» EXERCISE DESCRIPTION: Please copy out all lines of the entries that contain the word "your".

» DATA LISTING:
#####
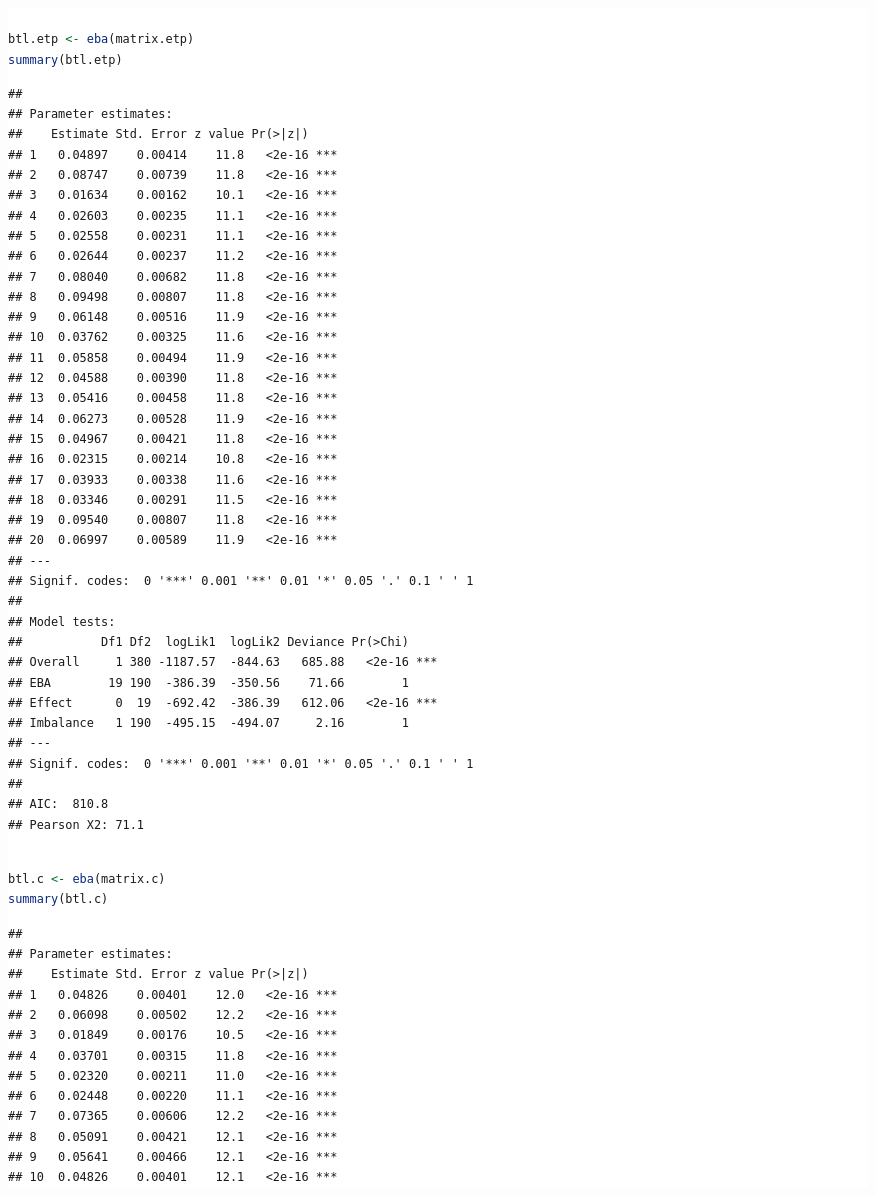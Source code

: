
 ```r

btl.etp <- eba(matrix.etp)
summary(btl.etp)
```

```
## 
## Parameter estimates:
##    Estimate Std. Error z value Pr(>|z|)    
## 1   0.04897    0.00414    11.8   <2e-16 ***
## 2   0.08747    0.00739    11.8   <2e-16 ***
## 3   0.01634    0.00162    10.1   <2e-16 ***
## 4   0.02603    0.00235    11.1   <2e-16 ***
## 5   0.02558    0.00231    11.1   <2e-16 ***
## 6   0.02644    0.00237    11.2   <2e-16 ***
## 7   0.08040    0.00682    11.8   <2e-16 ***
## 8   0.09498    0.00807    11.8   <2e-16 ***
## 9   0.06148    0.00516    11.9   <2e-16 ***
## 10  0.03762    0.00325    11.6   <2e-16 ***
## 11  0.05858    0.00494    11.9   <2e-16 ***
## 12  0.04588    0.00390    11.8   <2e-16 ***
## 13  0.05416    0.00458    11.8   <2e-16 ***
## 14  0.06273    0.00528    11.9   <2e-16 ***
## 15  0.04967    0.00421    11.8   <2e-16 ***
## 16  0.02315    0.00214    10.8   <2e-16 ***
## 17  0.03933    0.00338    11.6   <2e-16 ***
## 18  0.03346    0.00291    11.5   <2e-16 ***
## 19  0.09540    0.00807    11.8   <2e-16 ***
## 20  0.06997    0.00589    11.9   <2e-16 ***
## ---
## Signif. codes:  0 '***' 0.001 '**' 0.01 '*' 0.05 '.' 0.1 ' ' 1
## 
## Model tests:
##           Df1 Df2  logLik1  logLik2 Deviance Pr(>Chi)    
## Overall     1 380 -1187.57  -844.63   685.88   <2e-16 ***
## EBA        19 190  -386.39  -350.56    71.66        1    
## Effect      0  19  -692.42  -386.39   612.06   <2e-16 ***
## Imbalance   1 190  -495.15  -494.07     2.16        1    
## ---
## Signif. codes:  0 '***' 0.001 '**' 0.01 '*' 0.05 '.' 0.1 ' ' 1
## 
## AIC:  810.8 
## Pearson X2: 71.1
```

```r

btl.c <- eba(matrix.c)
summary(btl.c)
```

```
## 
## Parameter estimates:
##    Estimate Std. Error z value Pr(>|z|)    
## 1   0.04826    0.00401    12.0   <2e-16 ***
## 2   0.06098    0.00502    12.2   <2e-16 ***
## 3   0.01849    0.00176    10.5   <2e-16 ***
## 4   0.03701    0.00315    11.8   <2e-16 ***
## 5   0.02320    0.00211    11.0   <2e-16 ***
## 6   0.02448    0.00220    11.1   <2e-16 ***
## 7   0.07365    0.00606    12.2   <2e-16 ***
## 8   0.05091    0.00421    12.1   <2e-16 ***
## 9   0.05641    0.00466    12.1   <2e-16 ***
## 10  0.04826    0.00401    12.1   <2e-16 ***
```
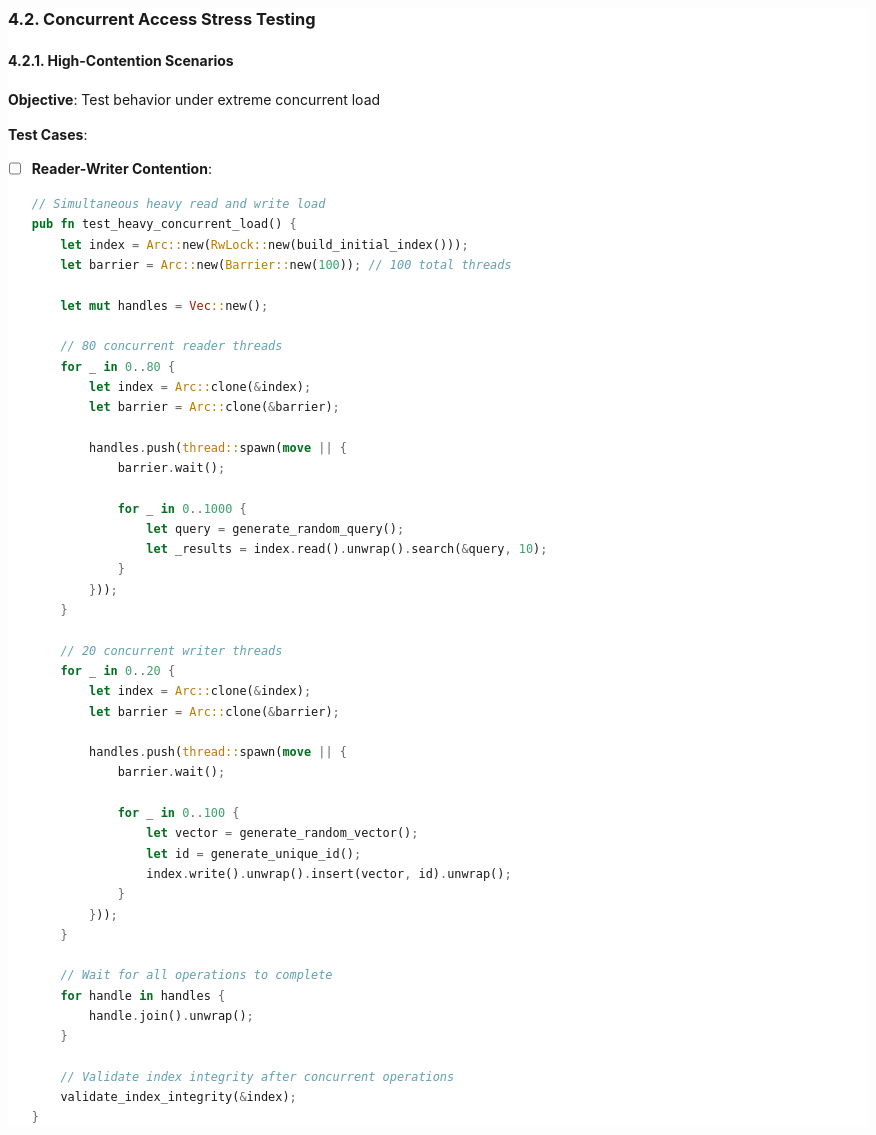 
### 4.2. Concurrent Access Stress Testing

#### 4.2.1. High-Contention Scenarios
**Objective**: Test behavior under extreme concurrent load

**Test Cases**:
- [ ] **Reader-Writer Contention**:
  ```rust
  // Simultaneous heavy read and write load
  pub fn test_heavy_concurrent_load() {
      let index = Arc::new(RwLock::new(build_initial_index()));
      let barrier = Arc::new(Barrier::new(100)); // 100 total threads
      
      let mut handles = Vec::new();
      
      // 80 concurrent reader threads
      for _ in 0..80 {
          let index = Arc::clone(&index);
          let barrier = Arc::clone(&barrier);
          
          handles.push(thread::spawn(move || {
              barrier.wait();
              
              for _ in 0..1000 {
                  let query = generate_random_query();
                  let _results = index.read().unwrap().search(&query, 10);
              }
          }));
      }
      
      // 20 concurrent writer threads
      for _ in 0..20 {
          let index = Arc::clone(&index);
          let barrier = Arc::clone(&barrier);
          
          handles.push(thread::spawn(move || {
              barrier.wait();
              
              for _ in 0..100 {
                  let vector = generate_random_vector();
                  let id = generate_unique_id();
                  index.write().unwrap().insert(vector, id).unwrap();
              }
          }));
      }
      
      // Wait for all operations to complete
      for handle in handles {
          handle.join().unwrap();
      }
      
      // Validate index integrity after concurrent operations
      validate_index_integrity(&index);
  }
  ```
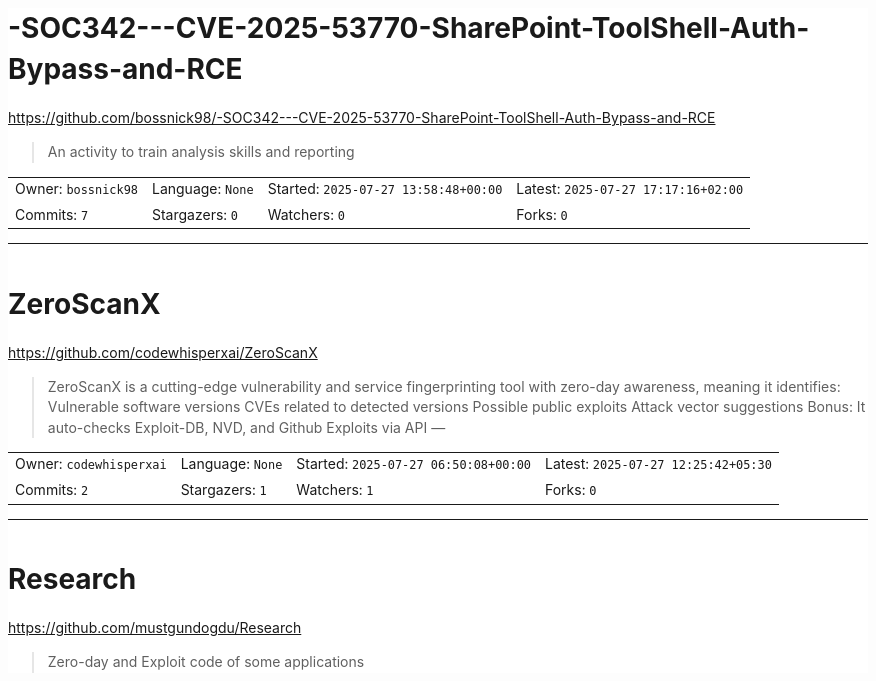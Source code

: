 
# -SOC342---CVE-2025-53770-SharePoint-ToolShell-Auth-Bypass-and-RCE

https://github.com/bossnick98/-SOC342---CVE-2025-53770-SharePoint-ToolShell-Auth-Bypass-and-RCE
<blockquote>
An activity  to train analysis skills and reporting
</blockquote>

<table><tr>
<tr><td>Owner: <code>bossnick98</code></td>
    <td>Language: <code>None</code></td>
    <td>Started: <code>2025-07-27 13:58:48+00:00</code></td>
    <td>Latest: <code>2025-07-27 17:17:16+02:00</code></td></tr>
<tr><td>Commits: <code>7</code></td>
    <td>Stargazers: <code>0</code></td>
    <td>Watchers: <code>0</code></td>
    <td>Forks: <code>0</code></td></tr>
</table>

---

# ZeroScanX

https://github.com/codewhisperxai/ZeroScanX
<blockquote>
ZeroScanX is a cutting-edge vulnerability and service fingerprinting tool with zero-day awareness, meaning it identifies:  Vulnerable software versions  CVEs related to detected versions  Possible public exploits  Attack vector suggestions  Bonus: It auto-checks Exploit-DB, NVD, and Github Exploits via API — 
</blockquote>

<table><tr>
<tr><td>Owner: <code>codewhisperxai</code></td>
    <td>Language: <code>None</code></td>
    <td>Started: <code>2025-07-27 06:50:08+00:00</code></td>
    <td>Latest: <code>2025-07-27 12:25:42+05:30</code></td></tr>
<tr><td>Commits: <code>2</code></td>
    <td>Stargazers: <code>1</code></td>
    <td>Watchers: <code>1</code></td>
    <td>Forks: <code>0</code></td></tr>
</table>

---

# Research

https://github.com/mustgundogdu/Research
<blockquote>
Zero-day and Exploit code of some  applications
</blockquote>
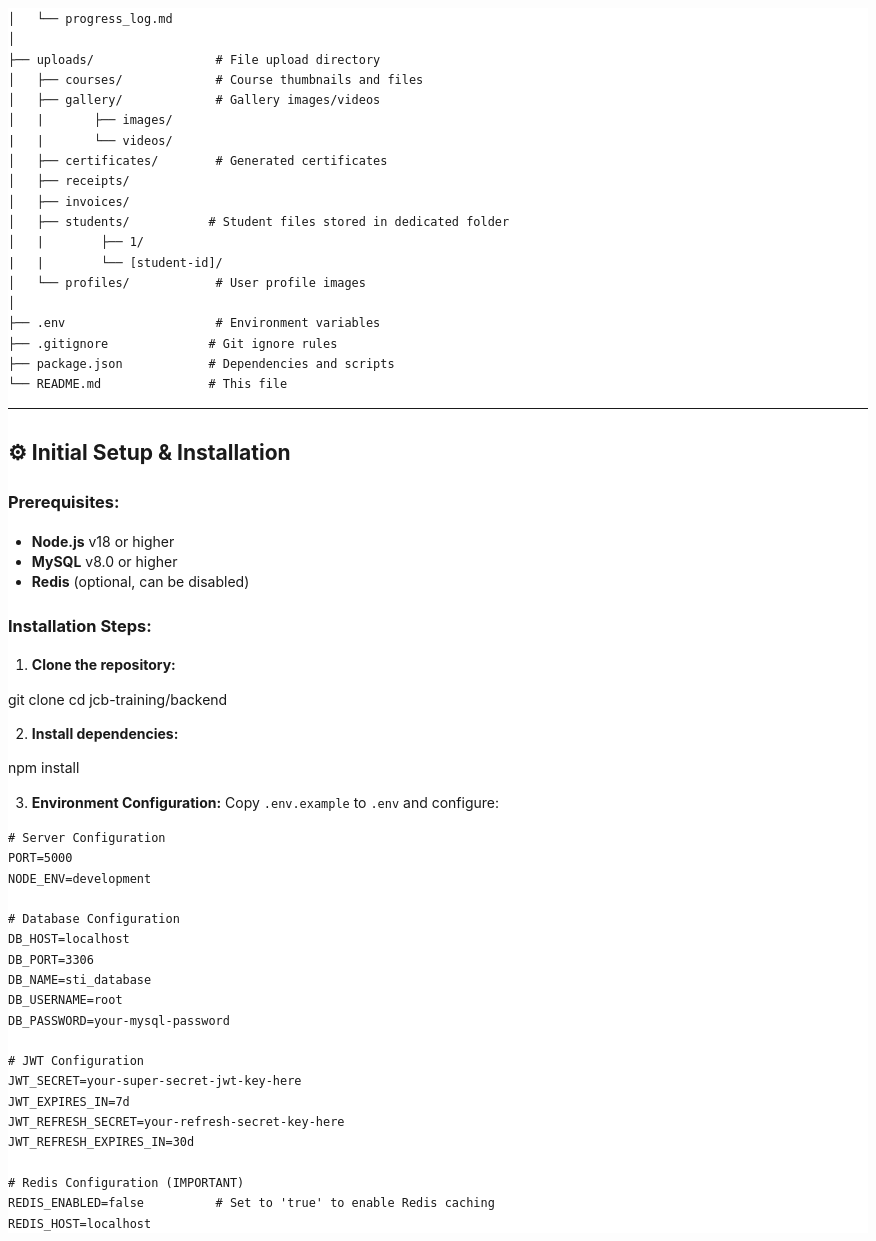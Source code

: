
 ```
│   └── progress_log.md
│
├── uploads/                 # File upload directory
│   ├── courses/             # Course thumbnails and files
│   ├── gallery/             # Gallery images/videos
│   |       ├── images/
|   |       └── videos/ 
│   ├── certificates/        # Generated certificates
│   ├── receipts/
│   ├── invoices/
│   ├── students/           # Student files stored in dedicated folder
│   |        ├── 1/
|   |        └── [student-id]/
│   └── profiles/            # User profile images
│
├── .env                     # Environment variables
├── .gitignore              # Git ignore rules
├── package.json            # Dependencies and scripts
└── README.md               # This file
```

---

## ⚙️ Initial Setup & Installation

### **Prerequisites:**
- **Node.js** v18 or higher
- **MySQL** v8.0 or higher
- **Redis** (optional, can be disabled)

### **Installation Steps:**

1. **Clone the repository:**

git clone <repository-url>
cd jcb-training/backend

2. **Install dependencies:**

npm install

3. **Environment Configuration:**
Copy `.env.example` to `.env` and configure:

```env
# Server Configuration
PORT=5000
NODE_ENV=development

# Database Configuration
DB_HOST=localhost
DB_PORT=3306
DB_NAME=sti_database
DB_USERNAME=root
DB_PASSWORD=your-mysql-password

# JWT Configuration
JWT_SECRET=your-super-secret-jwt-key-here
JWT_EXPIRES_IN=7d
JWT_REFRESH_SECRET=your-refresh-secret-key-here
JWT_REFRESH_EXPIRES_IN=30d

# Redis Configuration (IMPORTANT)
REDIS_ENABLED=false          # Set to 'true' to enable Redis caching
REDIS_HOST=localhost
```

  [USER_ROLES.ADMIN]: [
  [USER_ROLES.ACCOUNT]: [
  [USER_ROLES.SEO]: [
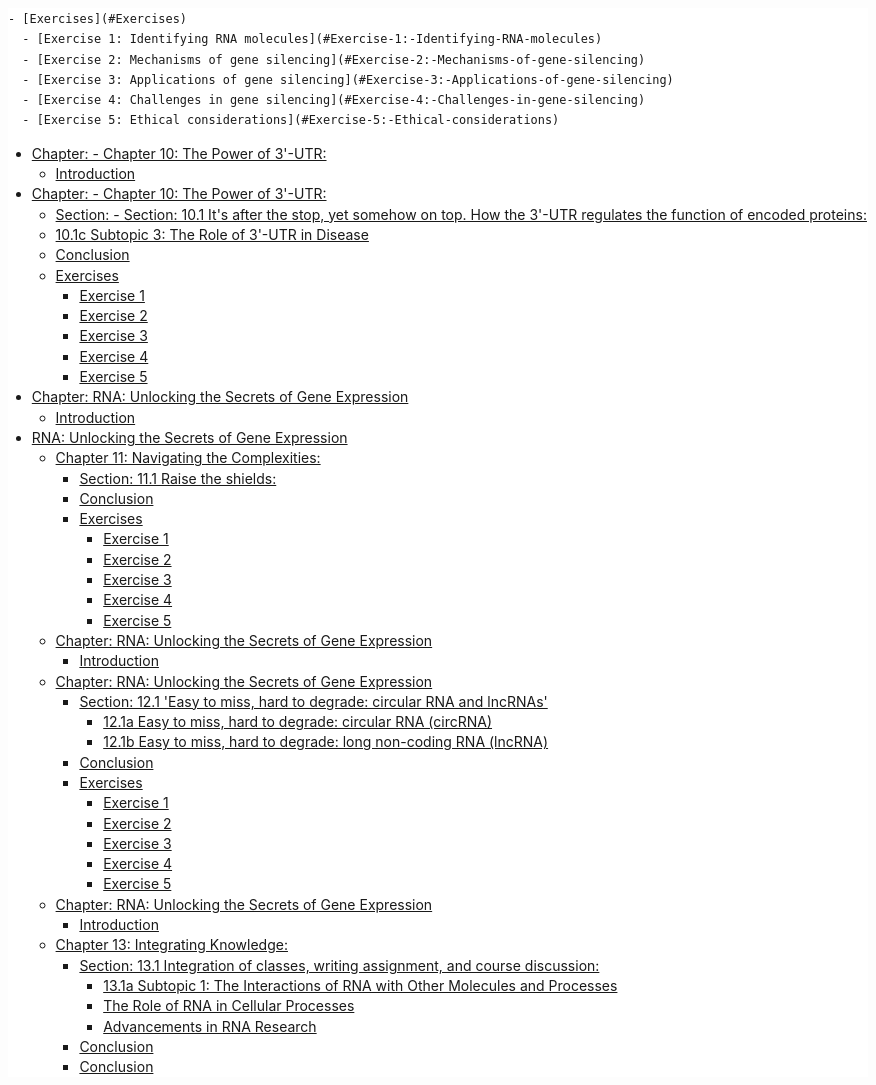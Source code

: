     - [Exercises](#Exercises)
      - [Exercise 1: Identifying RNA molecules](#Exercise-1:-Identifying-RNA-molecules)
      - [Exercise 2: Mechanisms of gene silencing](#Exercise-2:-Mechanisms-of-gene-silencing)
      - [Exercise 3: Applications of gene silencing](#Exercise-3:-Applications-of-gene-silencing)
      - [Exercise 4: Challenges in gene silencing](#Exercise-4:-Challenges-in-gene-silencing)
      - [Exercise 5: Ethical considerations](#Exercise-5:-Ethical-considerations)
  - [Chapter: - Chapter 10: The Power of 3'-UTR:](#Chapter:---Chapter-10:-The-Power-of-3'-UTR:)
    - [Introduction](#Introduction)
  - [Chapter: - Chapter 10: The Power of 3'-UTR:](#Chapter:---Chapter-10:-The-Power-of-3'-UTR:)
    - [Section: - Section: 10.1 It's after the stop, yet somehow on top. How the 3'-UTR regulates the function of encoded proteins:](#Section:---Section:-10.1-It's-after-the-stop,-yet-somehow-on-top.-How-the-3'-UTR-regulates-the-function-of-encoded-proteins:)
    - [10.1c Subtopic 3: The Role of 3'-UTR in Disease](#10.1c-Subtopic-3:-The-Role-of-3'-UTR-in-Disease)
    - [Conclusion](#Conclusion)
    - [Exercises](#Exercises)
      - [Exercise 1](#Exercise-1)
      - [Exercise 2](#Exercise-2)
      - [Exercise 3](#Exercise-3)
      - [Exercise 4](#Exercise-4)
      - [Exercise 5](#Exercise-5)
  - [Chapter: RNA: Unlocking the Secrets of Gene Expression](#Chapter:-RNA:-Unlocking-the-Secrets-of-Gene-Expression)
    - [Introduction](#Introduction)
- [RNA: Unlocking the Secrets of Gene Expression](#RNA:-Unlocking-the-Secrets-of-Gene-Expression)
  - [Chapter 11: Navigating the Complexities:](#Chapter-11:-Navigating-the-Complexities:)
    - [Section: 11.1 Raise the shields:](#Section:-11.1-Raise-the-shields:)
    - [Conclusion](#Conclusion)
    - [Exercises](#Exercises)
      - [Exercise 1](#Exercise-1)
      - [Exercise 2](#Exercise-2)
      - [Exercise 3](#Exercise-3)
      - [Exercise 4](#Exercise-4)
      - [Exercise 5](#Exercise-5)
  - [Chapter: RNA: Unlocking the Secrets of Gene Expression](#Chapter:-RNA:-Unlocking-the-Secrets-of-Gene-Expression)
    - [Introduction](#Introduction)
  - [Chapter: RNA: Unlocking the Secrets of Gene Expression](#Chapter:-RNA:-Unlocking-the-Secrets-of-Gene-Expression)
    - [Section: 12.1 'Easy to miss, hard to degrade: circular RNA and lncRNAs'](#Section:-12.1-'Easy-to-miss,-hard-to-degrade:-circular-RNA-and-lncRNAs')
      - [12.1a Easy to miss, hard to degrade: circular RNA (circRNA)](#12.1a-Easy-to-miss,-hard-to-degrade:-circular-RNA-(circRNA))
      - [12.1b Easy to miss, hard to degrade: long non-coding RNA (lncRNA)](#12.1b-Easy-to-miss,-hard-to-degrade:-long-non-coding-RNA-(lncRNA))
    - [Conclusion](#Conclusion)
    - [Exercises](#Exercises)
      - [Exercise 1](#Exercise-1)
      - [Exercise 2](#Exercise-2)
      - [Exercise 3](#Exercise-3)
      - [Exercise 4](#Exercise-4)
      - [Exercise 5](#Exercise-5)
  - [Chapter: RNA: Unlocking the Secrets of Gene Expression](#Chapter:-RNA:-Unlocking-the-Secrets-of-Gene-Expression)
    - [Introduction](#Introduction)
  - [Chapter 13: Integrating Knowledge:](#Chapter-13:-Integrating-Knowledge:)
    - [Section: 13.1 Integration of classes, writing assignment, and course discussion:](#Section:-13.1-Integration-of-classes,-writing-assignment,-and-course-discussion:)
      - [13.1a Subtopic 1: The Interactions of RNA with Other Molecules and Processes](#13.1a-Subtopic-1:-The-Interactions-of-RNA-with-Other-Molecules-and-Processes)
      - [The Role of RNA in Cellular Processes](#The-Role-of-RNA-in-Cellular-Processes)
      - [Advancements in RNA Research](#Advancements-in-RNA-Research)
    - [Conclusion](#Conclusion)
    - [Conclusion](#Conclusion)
#####
» WORKED SOLUTION:
DB_PASSWORD=your-mysql-password
JWT_SECRET=your-super-secret-jwt-key-here
JWT_REFRESH_SECRET=your-refresh-secret-key-here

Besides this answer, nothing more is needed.